### Supplied records
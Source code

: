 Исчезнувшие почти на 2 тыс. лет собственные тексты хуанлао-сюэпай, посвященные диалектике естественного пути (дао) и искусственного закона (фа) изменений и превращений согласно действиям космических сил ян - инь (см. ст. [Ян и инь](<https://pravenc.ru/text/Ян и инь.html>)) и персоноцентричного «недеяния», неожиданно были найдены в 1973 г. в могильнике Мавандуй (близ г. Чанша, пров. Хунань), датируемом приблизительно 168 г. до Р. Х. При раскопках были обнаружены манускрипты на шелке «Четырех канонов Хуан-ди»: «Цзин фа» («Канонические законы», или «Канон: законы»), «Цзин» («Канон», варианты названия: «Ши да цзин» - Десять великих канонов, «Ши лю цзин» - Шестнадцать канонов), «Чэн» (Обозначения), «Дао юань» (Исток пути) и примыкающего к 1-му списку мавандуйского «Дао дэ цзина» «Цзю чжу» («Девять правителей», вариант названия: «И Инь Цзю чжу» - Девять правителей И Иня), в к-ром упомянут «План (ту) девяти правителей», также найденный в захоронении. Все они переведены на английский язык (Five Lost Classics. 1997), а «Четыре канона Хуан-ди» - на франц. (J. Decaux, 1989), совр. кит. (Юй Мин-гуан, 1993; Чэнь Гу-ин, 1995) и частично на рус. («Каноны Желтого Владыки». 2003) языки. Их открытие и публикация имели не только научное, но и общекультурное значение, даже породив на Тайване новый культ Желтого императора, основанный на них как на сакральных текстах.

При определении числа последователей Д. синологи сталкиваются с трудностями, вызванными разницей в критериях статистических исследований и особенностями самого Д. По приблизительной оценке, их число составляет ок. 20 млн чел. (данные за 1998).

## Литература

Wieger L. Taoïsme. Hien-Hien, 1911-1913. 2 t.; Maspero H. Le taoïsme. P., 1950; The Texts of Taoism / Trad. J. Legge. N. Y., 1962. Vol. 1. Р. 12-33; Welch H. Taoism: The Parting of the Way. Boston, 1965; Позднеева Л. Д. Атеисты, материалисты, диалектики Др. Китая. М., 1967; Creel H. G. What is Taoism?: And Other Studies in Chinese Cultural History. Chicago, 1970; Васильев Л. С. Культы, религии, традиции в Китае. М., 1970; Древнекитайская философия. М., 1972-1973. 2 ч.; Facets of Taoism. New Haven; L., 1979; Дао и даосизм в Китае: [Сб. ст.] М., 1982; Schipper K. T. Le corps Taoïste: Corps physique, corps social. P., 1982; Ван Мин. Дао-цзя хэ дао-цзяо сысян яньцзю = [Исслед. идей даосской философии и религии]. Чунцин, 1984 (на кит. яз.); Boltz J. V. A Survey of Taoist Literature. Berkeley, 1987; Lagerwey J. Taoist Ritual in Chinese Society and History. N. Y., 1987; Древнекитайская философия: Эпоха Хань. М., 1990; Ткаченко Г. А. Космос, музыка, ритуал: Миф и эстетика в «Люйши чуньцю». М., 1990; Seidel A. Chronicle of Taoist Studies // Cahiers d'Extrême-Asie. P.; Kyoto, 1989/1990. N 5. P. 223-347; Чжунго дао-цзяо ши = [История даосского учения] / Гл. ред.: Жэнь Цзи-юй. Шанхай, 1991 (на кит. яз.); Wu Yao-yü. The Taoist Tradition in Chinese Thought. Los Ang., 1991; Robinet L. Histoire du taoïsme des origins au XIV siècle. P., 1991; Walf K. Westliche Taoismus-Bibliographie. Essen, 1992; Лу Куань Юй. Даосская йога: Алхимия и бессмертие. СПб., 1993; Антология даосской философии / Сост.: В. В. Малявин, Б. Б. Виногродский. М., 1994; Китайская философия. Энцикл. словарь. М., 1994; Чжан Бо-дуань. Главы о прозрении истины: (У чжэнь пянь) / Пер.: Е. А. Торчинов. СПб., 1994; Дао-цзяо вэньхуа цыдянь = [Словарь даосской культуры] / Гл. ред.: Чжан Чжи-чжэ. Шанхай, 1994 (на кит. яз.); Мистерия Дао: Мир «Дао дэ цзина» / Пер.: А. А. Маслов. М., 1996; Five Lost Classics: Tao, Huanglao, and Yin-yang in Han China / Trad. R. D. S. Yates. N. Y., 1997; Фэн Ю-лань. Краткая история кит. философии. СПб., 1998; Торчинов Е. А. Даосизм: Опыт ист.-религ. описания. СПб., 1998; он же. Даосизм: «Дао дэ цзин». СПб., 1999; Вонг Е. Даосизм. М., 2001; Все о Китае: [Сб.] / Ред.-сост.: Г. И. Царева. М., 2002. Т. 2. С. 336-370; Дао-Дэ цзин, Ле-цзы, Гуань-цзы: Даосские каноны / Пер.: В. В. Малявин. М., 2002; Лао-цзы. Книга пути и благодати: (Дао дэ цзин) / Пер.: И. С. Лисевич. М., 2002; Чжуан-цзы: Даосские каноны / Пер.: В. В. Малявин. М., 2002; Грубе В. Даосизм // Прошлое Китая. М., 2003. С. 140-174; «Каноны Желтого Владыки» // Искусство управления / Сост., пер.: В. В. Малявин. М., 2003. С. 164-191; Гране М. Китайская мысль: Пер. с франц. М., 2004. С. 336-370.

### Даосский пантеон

### Exercise requirements
Beginning at the line above that contains "При определении числа", return each line exactly through the line that contains "## Литература", and no others.

### Answer section
При определении числа последователей Д. синологи сталкиваются с трудностями, вызванными разницей в критериях статистических исследований и особенностями самого Д. По приблизительной оценке, их число составляет ок. 20 млн чел. (данные за 1998).

## Литература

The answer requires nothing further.